Strefa Siatkówki – Mocny Serwis
Strona Główna > Aktualności > PlusLiga > PL: PGE Skra Bełchatów wyraźnie lepsza od LUK-u Lublin

PL: PGE Skra Bełchatów wyraźnie lepsza od LUK-u Lublin

fot. CEV

Na rozpoczęcie rywalizacji w 15. kolejce PlusLigi PGE Skra Bełchatów zdominowała pojedynek z LUK-iem Lublin. Goście jedynie w drugim secie zdołali postawić się rywalom, jednak nie wystarczyło to, by przechylić szalę zwycięstwa na swoją korzyść. Bełchatowianie kontrolowali sytuację przez większość spotkania – w pierwszym i trzecim secie podopieczni trenera Daszkiewicza nie zdołali przekroczyć bariery 20 punktów. Sobotni mecz był wyjątkowy dla Karola Kłosa – był to jego 400. pojedynek w PlusLidze.

Po początkowych akcjach, gdzie obie drużyny punktowały przy swoim przyjęciu, zerwał swój atak Szymon Romać i to gospodarze objęli dwupunktowe prowadzenie. Zwiększyli je, gdy Filippo Lanza trafił z szóstej strefy, dlatego trener Dariusz Daszkiewicz poprosił o czas. Na niewiele on się zdał, gdyż zagrywki Mateusza Bieńka okazały się za trudne dla jego zawodników. Dwa asy reprezentanta Polski, a do tego bloki wykonane przez zawodników PGE Skry sprawiły, że zrobiło się 13:6. Lublinianie utknęli w jednym ustawieniu, a ich problemy zaczynały się od defensywy. Gdyby nie błędy Aleksandara Atanasijevicia przewaga bełchatowian byłaby jeszcze większa. Ich atakujący dobre zagrania przeplatał z pomyłkami, ale i tak w pewnym momencie różnica wynosiła dziewięć ,,oczek”. Goście sobie nie pomagali. Psuli zagrywki, atakowali po autach, dlatego dystans ten nie zmniejszał się. Premierową odsłonę spotkania zakończył as serwisowy Atanasijevicia (25:15).

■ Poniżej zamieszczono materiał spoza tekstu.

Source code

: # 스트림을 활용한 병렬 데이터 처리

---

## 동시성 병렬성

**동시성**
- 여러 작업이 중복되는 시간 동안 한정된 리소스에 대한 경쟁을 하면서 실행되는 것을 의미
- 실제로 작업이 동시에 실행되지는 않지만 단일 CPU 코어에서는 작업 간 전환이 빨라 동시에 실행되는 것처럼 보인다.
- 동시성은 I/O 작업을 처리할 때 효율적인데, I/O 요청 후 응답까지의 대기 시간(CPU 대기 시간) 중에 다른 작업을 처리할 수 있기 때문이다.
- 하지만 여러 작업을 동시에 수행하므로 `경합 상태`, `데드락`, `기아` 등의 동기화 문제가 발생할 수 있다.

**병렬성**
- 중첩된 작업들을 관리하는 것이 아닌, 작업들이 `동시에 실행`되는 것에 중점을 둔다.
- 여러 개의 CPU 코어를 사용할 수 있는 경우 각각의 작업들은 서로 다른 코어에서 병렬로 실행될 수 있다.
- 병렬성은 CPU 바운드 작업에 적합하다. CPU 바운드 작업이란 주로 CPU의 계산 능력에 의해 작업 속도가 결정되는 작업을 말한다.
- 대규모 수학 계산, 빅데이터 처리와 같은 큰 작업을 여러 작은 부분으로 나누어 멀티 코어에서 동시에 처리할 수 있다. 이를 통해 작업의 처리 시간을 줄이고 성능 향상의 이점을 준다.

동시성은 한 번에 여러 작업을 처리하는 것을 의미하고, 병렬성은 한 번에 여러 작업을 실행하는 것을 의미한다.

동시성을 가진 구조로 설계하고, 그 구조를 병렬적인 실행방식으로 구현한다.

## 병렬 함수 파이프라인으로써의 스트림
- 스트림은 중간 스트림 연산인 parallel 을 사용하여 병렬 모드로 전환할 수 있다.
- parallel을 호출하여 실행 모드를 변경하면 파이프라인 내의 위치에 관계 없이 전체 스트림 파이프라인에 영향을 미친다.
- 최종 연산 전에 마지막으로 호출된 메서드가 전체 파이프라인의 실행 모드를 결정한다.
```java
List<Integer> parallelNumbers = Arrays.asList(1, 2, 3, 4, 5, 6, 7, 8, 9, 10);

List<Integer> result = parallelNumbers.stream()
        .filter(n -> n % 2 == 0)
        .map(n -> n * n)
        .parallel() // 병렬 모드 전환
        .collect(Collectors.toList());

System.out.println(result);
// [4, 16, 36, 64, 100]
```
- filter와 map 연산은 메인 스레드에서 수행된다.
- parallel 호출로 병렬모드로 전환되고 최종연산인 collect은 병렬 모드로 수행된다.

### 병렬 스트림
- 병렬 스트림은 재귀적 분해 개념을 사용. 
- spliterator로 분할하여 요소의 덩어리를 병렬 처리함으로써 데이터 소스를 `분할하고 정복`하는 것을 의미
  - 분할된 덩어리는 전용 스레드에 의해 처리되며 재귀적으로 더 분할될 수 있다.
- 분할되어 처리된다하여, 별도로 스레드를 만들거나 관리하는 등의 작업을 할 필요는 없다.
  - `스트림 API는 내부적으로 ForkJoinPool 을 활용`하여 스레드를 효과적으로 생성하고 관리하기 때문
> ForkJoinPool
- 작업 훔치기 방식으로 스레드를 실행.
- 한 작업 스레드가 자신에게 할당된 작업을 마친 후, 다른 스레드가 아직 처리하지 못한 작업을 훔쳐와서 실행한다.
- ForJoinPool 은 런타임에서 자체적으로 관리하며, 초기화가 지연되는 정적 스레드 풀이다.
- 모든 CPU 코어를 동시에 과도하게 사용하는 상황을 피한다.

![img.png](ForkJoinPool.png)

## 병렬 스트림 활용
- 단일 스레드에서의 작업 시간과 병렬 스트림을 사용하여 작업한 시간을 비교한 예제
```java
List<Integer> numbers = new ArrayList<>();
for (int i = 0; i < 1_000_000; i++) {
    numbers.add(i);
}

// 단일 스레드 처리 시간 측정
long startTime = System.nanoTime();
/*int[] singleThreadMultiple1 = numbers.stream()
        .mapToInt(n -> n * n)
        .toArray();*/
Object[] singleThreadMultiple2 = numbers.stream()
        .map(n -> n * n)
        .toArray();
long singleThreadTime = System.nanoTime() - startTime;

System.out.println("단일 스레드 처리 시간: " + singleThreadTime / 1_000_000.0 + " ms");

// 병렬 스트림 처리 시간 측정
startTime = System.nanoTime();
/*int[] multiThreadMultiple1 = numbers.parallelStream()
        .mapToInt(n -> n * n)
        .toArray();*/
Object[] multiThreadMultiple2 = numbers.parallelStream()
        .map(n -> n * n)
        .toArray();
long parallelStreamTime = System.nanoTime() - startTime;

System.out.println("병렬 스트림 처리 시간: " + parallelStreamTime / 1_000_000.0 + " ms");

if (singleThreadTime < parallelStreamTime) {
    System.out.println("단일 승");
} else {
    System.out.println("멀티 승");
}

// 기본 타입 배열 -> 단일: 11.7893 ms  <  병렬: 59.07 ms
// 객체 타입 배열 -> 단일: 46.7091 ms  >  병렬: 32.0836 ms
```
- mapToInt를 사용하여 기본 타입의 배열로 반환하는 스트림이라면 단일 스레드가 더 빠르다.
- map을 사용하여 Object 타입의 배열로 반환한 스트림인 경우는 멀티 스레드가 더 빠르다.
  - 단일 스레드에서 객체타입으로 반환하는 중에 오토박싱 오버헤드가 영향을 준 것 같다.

Dobre bloki Karola Kłosa sprawiły, że bełchatowianie wyszli na prowadzenie 5:3. To między innymi za sprawą tego elementu budowali sobie przewagę nie tylko w tej partii. Długo trwała wymiana punkt za punkt i dopiero as serwisowy Aleksandara Atanasijevicia sytuację tą przerwał (13:10). Gospodarze rozgrywali dobre zawody i wydawało się, że kontrolują przebieg sytuacji na boisku. Ich rywale grali lepiej, ale w dalszym ciągu nie ustrzegali się błędów własnych, dlatego nie potrafili zmniejszyć strat. Kiedy trafił Filippo Lanza zwiększyły się one do czterech ,,oczek”. Wprawdzie w jednym ustawieniu przyjezdni zdobyli trzy punkty z rzędu, ale był to ich chwilowy zryw, który wynikał z dużej mierze z krótkiego przestoju miejscowych. Chwilę później skończył atak Lanza i ponownie dystans wynosił trzy punkty (22:19). Do końca seta nic się już nie zmieniło. Obie drużyny punktowały naprzemiennie i po zagrywce w aut Marcina Komendy zawodnicy PGE Skry prowadzili już 2:0.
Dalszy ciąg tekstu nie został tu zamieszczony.